The Registry API is a gRPC service that is formally described by Protocol Buffers and that closely follows the Google API Design Guidelines at aip.dev. The Registry API description is annotated to support gRPC HTTP/JSON transcoding, which allows it to be automatically published as a JSON REST API using a proxy.

APIs are described using a variety of formats, including OpenAPI, the Google API Discovery Service Format, and Protocol Buffers. The Registry API itself is described in the Protocol Buffers language. This is how you can get a list of all APIs registered with your server and belonging to a given project and all versions available for a given API:

curl "https://<registry-api-server>/v1alpha1/projects/<prj>/apis"
curl "https://<registry-api-server>/v1alpha1/projects/<prj>/apis/<api>/versions"

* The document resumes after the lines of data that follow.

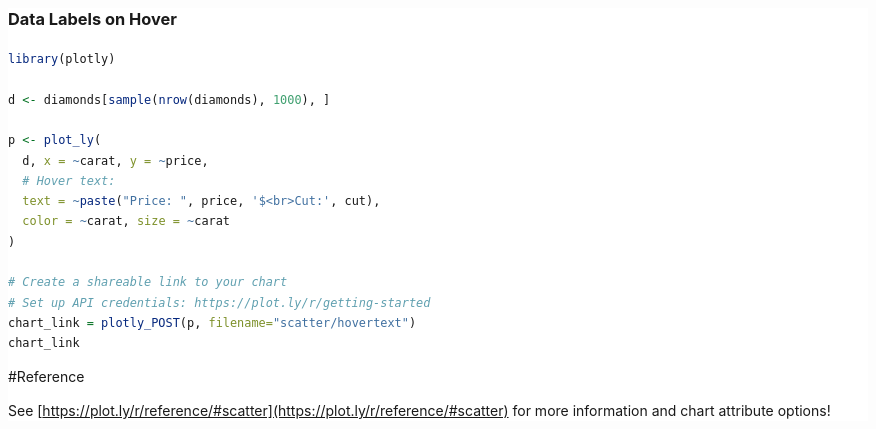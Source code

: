 <iframe src="https://plot.ly/~RPlotBot/4342.embed" width="800" height="600" id="igraph" scrolling="no" seamless="seamless" frameBorder="0"> </iframe>

### Data Labels on Hover


```r
library(plotly)

d <- diamonds[sample(nrow(diamonds), 1000), ]

p <- plot_ly(
  d, x = ~carat, y = ~price,
  # Hover text:
  text = ~paste("Price: ", price, '$<br>Cut:', cut),
  color = ~carat, size = ~carat
)

# Create a shareable link to your chart
# Set up API credentials: https://plot.ly/r/getting-started
chart_link = plotly_POST(p, filename="scatter/hovertext")
chart_link
```

<iframe src="https://plot.ly/~RPlotBot/4344.embed" width="800" height="600" id="igraph" scrolling="no" seamless="seamless" frameBorder="0"> </iframe>

#Reference

See [https://plot.ly/r/reference/#scatter](https://plot.ly/r/reference/#scatter) for more information and chart attribute options!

Besides projects, apis, and versions, other high-level entities managed by the Registry API are specs, which correspond to documents describing API versions in a structured way; properties, which are named values that can be associated to projects, apis, and versions; and labels, which are similar to properties but do not have values.

Google has made available a reference implementation of the Registry API for development teams to deploy and run it. Written in Go, the Registry API server can be deployed either locally or with Google Cloud Run using the provided Docker image. In both cases, the server uses Cloud Datastore API, a remote NoSQL database service, by default. You can however configure it to use a relational database using the -c option when starting registry-server and passing a YAML file containing the storage backend configuration. Currently, the repository includes configuration files for PostgreSQL and SQLite.

You build the Registry API reference implementation using make all, which also downloads all required dependencies, with the exception of the Go compiler and the Protocol Buffer compiler. This will generate a Go client library and a command-line interface to make it easier to work with the API.

Currently, the Registry API as well as its reference implementation are considered as "alpha" and are still subject to changes.